§ **THE PROBLEM**
Go through the records below and copy out every line that contains the word "subsubsection".

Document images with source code
□ □ □ □
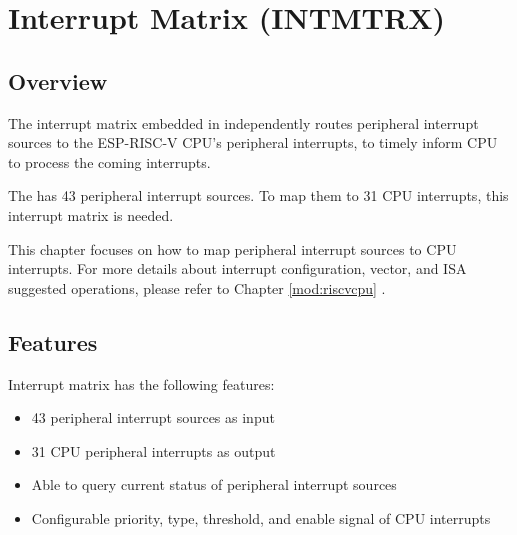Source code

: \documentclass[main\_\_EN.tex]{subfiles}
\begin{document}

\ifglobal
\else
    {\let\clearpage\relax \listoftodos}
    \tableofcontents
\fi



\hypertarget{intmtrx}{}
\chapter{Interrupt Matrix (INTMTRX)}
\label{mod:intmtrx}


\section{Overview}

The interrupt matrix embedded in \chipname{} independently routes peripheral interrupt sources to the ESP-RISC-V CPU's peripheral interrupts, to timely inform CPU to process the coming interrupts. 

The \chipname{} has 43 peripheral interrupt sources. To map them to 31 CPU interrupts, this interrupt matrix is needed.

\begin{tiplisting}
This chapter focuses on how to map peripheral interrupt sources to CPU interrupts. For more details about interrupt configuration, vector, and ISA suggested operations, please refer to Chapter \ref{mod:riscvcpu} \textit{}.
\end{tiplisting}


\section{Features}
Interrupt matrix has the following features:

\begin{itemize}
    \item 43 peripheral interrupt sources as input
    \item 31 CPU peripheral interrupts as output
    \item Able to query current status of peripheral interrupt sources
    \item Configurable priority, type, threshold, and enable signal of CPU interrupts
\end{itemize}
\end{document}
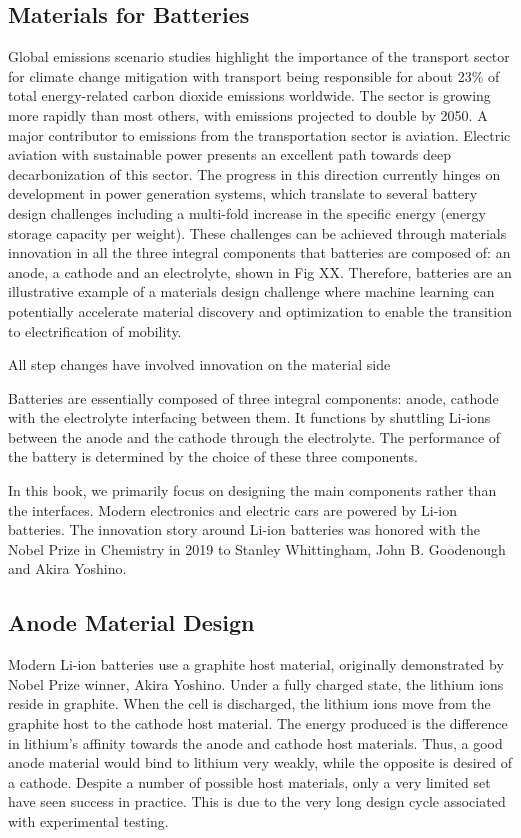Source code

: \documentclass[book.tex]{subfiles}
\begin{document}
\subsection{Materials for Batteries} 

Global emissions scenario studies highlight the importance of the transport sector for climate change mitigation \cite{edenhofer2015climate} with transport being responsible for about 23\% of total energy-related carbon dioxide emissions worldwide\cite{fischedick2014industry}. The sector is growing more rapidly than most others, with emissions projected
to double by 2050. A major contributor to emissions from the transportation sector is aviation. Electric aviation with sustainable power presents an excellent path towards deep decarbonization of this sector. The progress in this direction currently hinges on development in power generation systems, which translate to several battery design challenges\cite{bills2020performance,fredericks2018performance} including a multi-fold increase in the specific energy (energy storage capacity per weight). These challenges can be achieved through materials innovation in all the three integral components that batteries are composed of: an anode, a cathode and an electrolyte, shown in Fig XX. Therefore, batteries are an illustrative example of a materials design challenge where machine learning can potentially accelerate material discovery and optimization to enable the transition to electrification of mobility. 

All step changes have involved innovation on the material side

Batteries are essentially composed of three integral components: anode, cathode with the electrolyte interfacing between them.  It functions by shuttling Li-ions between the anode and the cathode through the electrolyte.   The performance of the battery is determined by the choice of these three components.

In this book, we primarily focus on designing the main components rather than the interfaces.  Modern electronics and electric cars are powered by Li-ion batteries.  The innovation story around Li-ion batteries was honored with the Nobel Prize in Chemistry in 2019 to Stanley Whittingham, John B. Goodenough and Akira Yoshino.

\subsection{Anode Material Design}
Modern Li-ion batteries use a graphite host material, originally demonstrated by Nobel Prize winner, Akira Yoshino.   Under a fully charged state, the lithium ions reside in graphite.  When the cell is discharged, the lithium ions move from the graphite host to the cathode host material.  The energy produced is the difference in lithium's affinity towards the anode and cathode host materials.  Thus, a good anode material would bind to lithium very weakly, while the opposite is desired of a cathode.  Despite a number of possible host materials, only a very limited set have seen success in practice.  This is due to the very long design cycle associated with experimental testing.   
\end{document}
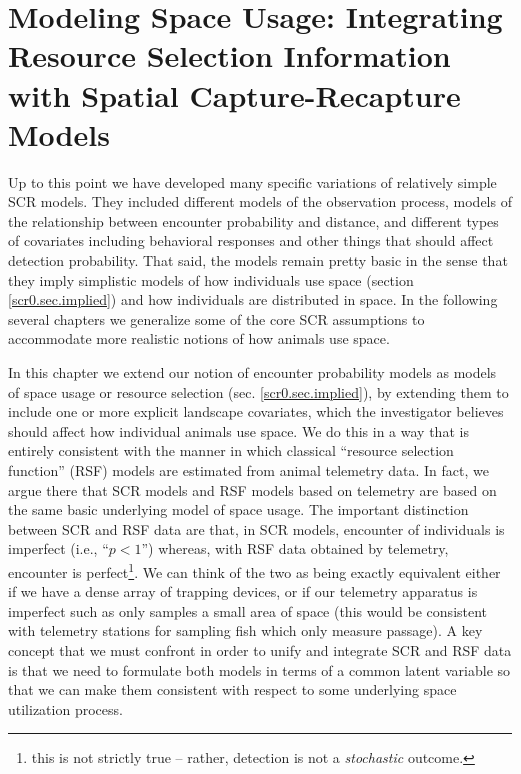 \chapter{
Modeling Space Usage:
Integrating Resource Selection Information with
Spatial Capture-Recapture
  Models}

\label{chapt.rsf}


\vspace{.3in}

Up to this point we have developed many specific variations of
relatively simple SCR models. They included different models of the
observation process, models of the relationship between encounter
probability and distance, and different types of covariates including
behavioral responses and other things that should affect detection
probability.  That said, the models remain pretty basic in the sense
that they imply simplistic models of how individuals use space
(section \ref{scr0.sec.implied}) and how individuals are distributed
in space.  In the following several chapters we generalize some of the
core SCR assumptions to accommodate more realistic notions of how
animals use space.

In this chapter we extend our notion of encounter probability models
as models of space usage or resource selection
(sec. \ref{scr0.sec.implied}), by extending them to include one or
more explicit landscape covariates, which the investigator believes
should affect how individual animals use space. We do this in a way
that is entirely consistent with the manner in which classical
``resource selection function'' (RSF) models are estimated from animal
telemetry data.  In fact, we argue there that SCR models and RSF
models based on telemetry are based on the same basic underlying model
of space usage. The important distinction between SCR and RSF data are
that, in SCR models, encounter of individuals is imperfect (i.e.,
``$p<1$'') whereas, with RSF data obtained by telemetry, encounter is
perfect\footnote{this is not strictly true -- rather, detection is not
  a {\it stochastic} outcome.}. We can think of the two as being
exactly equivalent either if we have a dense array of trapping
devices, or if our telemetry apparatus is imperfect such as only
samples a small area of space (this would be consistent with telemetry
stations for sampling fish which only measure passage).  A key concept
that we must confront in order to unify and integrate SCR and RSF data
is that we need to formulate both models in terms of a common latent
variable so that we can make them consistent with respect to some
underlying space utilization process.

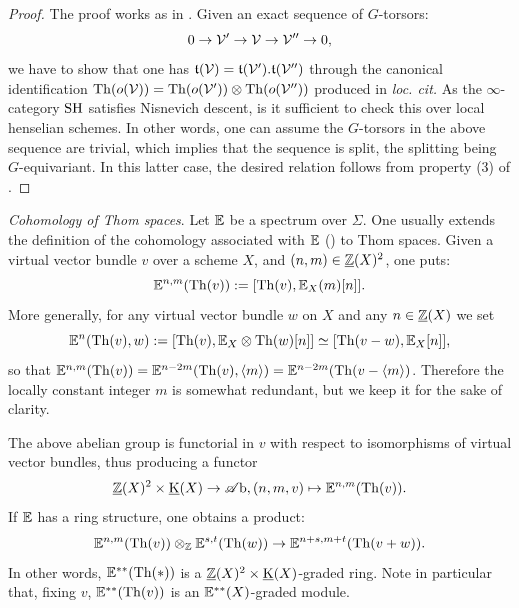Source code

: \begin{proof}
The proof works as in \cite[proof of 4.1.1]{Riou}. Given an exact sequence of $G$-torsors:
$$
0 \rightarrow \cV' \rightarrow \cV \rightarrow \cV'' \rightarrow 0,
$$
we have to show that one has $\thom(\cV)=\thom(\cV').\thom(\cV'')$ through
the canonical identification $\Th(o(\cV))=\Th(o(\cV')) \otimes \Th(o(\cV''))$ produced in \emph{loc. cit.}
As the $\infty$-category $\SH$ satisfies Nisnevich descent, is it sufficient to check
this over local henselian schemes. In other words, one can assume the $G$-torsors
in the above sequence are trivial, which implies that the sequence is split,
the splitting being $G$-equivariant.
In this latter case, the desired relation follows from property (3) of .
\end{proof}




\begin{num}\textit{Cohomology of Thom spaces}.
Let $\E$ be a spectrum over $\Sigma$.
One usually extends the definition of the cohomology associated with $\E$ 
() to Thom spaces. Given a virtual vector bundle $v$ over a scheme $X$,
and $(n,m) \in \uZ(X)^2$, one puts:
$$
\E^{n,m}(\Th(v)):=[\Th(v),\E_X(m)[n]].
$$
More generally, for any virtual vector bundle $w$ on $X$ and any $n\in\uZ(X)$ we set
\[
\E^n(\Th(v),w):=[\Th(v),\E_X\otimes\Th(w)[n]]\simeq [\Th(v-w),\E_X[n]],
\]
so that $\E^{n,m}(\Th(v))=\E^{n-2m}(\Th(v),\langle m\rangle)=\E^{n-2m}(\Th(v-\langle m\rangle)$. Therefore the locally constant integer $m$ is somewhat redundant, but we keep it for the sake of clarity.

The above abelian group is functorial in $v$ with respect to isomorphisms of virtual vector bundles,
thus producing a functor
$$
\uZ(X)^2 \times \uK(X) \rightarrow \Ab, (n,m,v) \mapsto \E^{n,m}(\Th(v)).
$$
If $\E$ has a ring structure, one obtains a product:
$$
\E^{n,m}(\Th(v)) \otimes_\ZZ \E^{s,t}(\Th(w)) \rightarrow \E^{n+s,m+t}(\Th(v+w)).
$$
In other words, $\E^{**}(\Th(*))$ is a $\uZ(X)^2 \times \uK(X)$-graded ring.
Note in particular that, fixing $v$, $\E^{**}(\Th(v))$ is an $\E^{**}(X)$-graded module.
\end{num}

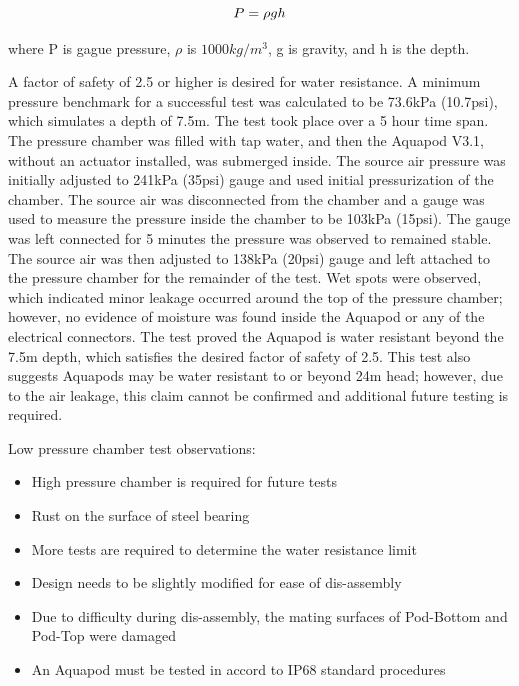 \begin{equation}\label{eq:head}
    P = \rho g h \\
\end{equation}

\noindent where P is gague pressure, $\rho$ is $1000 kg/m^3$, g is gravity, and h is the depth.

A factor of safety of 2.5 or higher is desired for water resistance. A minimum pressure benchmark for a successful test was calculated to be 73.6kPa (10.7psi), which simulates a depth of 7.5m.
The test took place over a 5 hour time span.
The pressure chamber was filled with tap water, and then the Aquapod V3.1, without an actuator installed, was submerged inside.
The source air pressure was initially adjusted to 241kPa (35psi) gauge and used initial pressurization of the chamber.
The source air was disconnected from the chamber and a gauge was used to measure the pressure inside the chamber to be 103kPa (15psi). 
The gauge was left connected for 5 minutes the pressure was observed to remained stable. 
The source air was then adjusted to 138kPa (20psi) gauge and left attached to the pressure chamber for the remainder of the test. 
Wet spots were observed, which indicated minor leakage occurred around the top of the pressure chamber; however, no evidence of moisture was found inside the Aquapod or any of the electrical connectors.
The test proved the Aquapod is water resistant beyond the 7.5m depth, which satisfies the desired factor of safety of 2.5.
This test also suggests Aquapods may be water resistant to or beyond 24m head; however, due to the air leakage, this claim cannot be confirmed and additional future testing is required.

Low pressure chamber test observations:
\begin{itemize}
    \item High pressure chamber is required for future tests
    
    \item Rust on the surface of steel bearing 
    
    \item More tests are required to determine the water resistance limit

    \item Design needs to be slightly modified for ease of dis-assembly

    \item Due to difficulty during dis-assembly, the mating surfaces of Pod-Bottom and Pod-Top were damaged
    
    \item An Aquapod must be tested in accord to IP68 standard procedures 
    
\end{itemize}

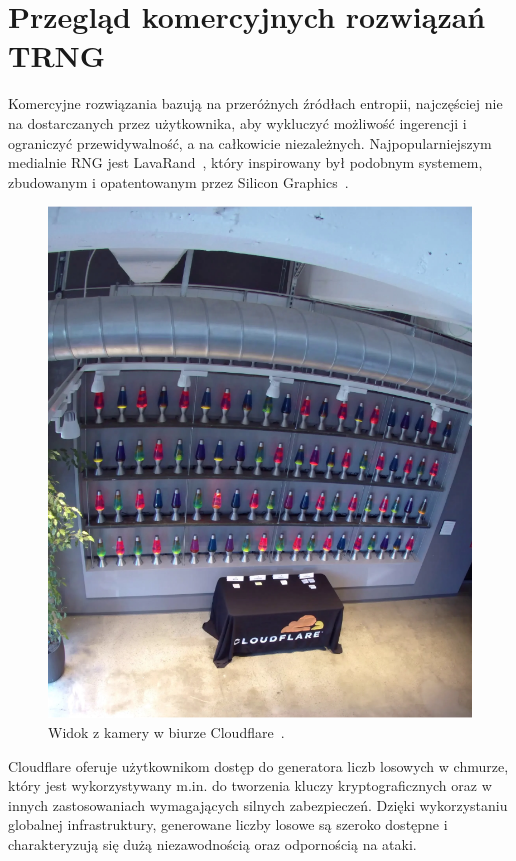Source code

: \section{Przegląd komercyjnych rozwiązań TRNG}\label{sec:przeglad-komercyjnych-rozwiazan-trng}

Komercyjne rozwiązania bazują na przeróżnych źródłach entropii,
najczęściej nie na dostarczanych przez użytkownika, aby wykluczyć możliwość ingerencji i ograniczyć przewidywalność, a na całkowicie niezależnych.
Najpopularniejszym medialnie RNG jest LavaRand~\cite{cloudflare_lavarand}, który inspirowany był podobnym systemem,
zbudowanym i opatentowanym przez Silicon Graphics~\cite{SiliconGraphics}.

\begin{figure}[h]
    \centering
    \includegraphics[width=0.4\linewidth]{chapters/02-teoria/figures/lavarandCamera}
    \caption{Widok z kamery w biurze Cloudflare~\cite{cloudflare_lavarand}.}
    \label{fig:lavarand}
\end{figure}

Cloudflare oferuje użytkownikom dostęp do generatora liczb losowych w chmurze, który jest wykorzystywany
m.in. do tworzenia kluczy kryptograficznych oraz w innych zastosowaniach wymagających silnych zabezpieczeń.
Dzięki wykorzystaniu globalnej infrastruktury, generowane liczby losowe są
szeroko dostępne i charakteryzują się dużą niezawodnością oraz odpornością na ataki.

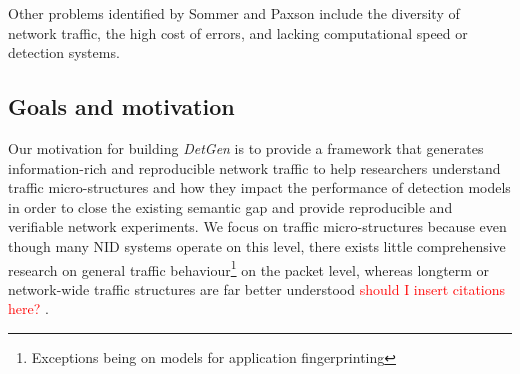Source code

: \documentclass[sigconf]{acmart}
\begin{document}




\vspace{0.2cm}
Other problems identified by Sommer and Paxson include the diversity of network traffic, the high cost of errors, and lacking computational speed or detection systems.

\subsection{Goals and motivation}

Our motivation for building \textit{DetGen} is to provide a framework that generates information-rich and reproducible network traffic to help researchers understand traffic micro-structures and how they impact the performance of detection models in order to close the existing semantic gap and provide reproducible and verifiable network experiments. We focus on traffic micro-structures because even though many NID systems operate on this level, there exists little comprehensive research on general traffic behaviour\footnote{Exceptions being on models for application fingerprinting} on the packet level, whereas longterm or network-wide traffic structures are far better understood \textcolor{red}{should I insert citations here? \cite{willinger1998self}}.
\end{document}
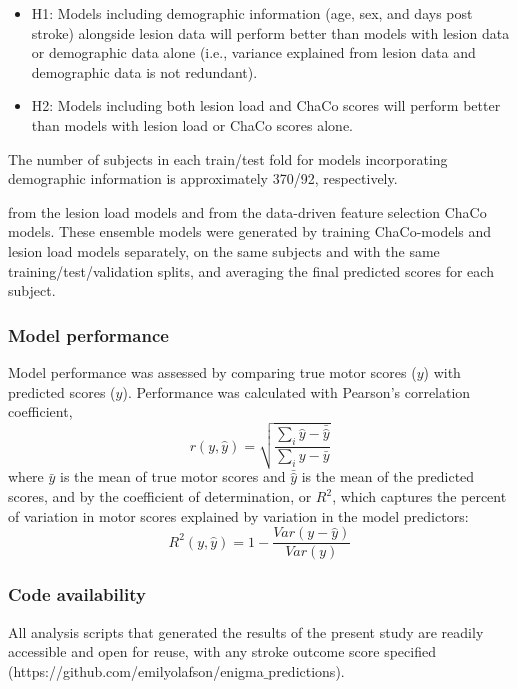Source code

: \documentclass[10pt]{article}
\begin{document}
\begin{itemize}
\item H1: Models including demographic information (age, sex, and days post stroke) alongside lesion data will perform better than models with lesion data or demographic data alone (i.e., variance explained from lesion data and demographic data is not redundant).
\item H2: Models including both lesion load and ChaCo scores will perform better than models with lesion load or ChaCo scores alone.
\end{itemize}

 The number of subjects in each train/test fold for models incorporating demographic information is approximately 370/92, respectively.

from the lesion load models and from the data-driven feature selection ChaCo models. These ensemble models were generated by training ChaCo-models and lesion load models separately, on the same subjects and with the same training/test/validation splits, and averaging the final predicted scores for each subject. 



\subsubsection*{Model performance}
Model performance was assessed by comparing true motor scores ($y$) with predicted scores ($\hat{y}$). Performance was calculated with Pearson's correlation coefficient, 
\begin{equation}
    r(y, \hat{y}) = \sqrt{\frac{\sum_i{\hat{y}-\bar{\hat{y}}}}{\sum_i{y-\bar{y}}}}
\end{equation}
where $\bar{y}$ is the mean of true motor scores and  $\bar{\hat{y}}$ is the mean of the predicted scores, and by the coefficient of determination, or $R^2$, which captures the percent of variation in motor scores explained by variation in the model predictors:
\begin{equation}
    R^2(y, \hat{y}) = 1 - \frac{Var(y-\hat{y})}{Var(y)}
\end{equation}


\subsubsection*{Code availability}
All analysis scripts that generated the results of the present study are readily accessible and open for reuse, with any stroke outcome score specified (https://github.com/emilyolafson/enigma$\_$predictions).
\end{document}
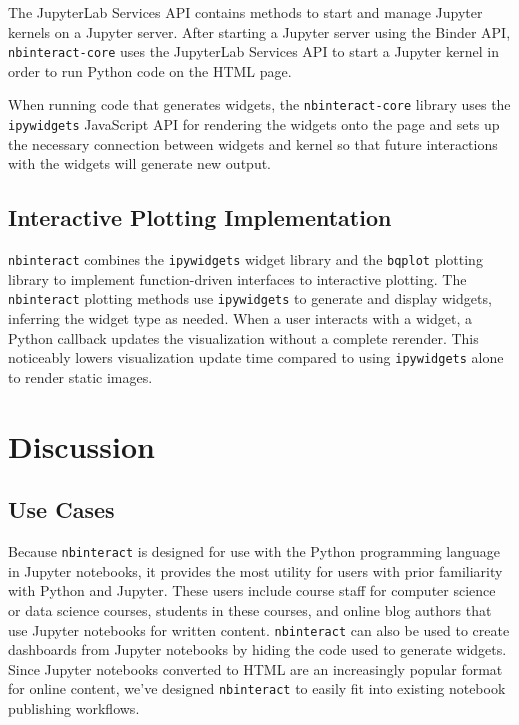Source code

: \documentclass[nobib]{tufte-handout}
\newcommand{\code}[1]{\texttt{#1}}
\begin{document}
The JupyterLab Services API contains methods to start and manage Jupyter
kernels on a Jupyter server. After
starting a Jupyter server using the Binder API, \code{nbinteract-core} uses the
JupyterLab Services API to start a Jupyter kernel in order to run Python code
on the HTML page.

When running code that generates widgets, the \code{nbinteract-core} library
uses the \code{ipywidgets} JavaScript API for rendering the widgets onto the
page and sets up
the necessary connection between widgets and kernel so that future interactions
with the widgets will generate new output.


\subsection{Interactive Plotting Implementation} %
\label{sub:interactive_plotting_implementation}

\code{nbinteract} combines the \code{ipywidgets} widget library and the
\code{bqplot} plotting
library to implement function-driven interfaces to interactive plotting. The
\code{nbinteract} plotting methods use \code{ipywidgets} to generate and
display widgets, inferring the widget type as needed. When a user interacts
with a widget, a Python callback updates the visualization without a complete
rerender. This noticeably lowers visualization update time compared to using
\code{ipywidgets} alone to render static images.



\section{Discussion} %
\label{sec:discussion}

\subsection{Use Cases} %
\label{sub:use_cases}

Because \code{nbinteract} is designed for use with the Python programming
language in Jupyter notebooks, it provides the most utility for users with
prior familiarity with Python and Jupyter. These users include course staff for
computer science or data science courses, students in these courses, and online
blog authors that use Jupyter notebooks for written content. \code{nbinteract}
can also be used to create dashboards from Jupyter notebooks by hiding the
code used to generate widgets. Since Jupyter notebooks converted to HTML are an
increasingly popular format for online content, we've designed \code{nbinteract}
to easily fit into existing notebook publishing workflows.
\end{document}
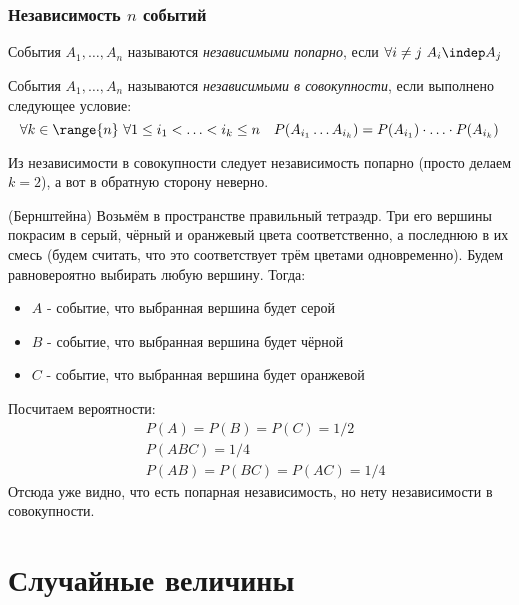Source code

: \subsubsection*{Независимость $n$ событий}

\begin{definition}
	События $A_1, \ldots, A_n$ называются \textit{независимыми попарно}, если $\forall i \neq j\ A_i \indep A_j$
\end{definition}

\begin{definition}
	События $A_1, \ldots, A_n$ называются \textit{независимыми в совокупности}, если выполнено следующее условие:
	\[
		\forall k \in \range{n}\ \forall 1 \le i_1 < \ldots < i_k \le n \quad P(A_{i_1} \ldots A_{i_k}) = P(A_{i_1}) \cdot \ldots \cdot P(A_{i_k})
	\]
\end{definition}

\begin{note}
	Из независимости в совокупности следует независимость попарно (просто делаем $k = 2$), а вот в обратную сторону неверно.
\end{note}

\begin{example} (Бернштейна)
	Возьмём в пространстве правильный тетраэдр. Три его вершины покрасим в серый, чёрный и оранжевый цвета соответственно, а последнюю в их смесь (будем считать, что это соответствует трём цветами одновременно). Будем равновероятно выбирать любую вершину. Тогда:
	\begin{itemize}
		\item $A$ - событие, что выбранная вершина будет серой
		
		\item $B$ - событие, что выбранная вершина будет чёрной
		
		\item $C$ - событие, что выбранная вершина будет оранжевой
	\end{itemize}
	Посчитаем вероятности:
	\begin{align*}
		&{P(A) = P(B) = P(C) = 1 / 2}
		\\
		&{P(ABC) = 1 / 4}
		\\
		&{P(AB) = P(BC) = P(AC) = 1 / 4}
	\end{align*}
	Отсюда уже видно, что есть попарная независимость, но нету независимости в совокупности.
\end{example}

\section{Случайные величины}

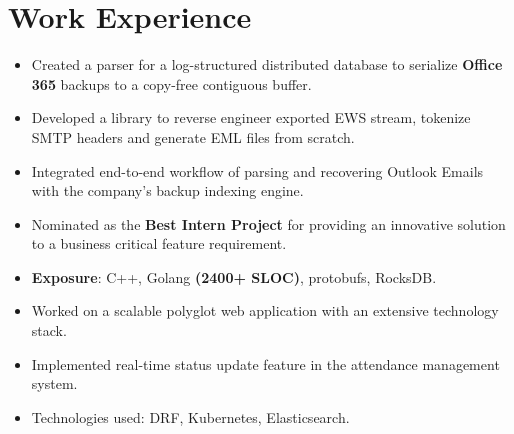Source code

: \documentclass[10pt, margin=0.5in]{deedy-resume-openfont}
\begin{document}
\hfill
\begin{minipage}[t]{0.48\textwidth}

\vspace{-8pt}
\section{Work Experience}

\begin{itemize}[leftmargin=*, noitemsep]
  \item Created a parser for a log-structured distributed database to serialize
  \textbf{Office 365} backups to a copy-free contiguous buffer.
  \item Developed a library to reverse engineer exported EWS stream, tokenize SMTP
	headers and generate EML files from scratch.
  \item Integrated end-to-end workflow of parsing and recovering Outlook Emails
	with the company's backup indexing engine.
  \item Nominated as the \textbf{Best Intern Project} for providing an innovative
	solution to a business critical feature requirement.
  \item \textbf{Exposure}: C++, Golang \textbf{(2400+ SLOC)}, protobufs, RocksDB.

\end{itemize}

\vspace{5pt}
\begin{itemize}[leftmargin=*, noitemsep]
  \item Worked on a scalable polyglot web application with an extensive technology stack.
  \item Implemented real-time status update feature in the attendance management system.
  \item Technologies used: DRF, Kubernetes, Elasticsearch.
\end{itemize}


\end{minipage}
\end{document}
□ □ □ □
§ **RESPONSE AREA**
\subsubsection*{Model performance}
\subsubsection*{Code availability}
: \subsubsection*{Независимость $n$ событий}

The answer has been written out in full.